営業として最も簡単なことは、アイ・キャッチすること。何故かと言うと、実際に売らなくてもいいかな。売らなくても、「お客様の気を引きました!」というだけで自分の成績になる。これほど楽な商売はない。

そして、そんな楽な商売をするために組織されたチームは、自分が「これ」と見定めたお客様に攻め込んで行けることが多い。こんなおかしな話はない。自分の担当という範囲も何もない中で、「ここ売れそう」という予想だけで、どこにでも行ける営業がいるのは、褒められた話ではないと思う。

アイ・キャッチするのが専門の人間に、お客様も通常なら心を開かない。なぜなら、長期間付き合える相手ではないと判っているからである。

お客様にとって、訪問されて意義のある人間というのは、最低要件として、お客様を担当している人間か、製品のスペシャリストかのどちらかで、いわゆる「遊撃手」のような、どこに行ってもいいし、何をしゃべってもいいんです、みたいな人間が訪問してきても、おもしろい話を聞けたと思ってくれるだろうけども、ビジネスが起こることは稀。それでも、えり好みをして訪問すれば、お客様側に切迫した要件があって、そんな「遊撃手」でもそれなりにお役に立てる可能性はある。
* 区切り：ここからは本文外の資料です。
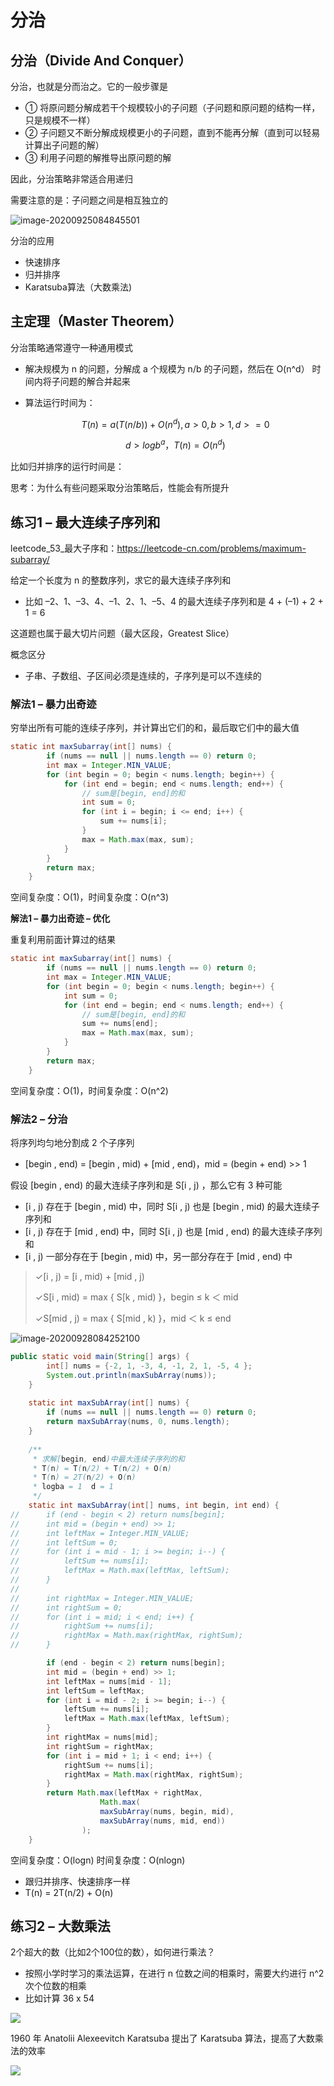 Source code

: # 分治
## 分治（Divide And Conquer）

分治，也就是分而治之。它的一般步骤是

- ① 将原问题分解成若干个规模较小的子问题（子问题和原问题的结构一样，只是规模不一样）
- ② 子问题又不断分解成规模更小的子问题，直到不能再分解（直到可以轻易计算出子问题的解）
- ③ 利用子问题的解推导出原问题的解

因此，分治策略非常适合用递归 

需要注意的是：子问题之间是相互独立的

![image-20200925084845501](https://gitee.com/jarrysong/img/raw/master/img/image-20200925084845501.png)


分治的应用 

- 快速排序 
- 归并排序 
- Karatsuba算法（大数乘法)

## 主定理（Master Theorem）

分治策略通常遵守一种通用模式

- 解决规模为 n 的问题，分解成 a 个规模为 n/b 的子问题，然后在 O(n^d） 时间内将子问题的解合并起来

- 算法运行时间为：

  $$
  T(n) = a(T(n/b)) + O(n^d),a > 0,b>1,d>=0
  $$

  $$
  d > logb^a，T(n) = O(n^d)
  $$

  

比如归并排序的运行时间是：

思考：为什么有些问题采取分治策略后，性能会有所提升

## 练习1 – 最大连续子序列和

leetcode_53_最大子序和：https://leetcode-cn.com/problems/maximum-subarray/

给定一个长度为 n 的整数序列，求它的最大连续子序列和

- 比如 –2、1、–3、4、–1、2、1、–5、4 的最大连续子序列和是 4 + (–1) + 2 + 1 = 6

这道题也属于最大切片问题（最大区段，Greatest Slice）

概念区分 

- 子串、子数组、子区间必须是连续的，子序列是可以不连续的

### 解法1 – 暴力出奇迹

穷举出所有可能的连续子序列，并计算出它们的和，最后取它们中的最大值

```java
static int maxSubarray(int[] nums) {
		if (nums == null || nums.length == 0) return 0;
		int max = Integer.MIN_VALUE;
		for (int begin = 0; begin < nums.length; begin++) {
			for (int end = begin; end < nums.length; end++) {
				// sum是[begin, end]的和
				int sum = 0;
				for (int i = begin; i <= end; i++) {
					sum += nums[i];
				}
				max = Math.max(max, sum);
			}
		}
		return max;
	}
```

空间复杂度：O(1)，时间复杂度：O(n^3)

**解法1 – 暴力出奇迹 – 优化**

重复利用前面计算过的结果

```java
static int maxSubarray(int[] nums) {
		if (nums == null || nums.length == 0) return 0;
		int max = Integer.MIN_VALUE;
		for (int begin = 0; begin < nums.length; begin++) {
			int sum = 0;
			for (int end = begin; end < nums.length; end++) {
				// sum是[begin, end]的和
				sum += nums[end];
				max = Math.max(max, sum);
			}
		}
		return max;
	}
```

空间复杂度：O(1)，时间复杂度：O(n^2)

### 解法2 – 分治

将序列均匀地分割成 2 个子序列 

- [begin , end) = [begin , mid) + [mid , end)，mid = (begin + end) >> 1

假设 [begin , end) 的最大连续子序列和是 S[i , j) ，那么它有 3 种可能 

- [i , j) 存在于 [begin , mid) 中，同时 S[i , j) 也是 [begin , mid) 的最大连续子序列和 
- [i , j) 存在于 [mid , end) 中，同时 S[i , j) 也是 [mid , end) 的最大连续子序列和
- [i , j) 一部分存在于 [begin , mid) 中，另一部分存在于 [mid , end) 中 

> ✓[i , j) = [i , mid) + [mid , j) 
>
> ✓S[i , mid) = max { S[k , mid) }，begin ≤ k ＜ mid 
>
> ✓S[mid , j) = max { S[mid , k) }，mid ＜ k ≤ end

![image-20200928084252100](https://gitee.com/jarrysong/img/raw/master/img/image-20200928084252100.png)

```java
public static void main(String[] args) {
		int[] nums = {-2, 1, -3, 4, -1, 2, 1, -5, 4 };
		System.out.println(maxSubArray(nums));
	}
	
	static int maxSubArray(int[] nums) {
		if (nums == null || nums.length == 0) return 0;
		return maxSubArray(nums, 0, nums.length);
	}
	
	/**
	 * 求解[begin, end)中最大连续子序列的和
	 * T(n) = T(n/2) + T(n/2) + O(n)
	 * T(n) = 2T(n/2) + O(n)
	 * logba = 1  d = 1
	 */
	static int maxSubArray(int[] nums, int begin, int end) {
//		if (end - begin < 2) return nums[begin];
//		int mid = (begin + end) >> 1;
//		int leftMax = Integer.MIN_VALUE;
//		int leftSum = 0;
//		for (int i = mid - 1; i >= begin; i--) {
//			leftSum += nums[i];
//			leftMax = Math.max(leftMax, leftSum);
//		}
//		
//		int rightMax = Integer.MIN_VALUE;
//		int rightSum = 0;
//		for (int i = mid; i < end; i++) {
//			rightSum += nums[i];
//			rightMax = Math.max(rightMax, rightSum);
//		}

		if (end - begin < 2) return nums[begin];
		int mid = (begin + end) >> 1;
		int leftMax = nums[mid - 1];
		int leftSum = leftMax;
		for (int i = mid - 2; i >= begin; i--) {
			leftSum += nums[i];
			leftMax = Math.max(leftMax, leftSum);
		}
		int rightMax = nums[mid];
		int rightSum = rightMax;
		for (int i = mid + 1; i < end; i++) {
			rightSum += nums[i];
			rightMax = Math.max(rightMax, rightSum);
		}
		return Math.max(leftMax + rightMax, 
					Math.max(
					maxSubArray(nums, begin, mid), 
					maxSubArray(nums, mid, end))
				);
	}
```

空间复杂度：O(logn)
时间复杂度：O(nlogn) 

- 跟归并排序、快速排序一样 
- T(n) = 2T(n/2) + O(n)

## 练习2 – 大数乘法

2个超大的数（比如2个100位的数），如何进行乘法？ 

- 按照小学时学习的乘法运算，在进行 n 位数之间的相乘时，需要大约进行 n^2 次个位数的相乘 
- 比如计算 36 x 54

![](https://gitee.com/jarrysong/img/raw/master/img/20201003212018.png)

1960 年 Anatolii Alexeevitch Karatsuba 提出了 Karatsuba 算法，提高了大数乘法的效率

![](https://gitee.com/jarrysong/img/raw/master/img/20201003212441.png)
しかし、大前提として我々はお客様に何か価値をお届けしたい。お客様に価値を提供するためには長い期間のお付き合いが必要で、それには組織の人間は「お客様付き」か「製品付き」かのどちらかしかない。そのどちらでもない人間がどれだけいろんなことを語れても、それで勝率が上昇することはほとんどないと思う。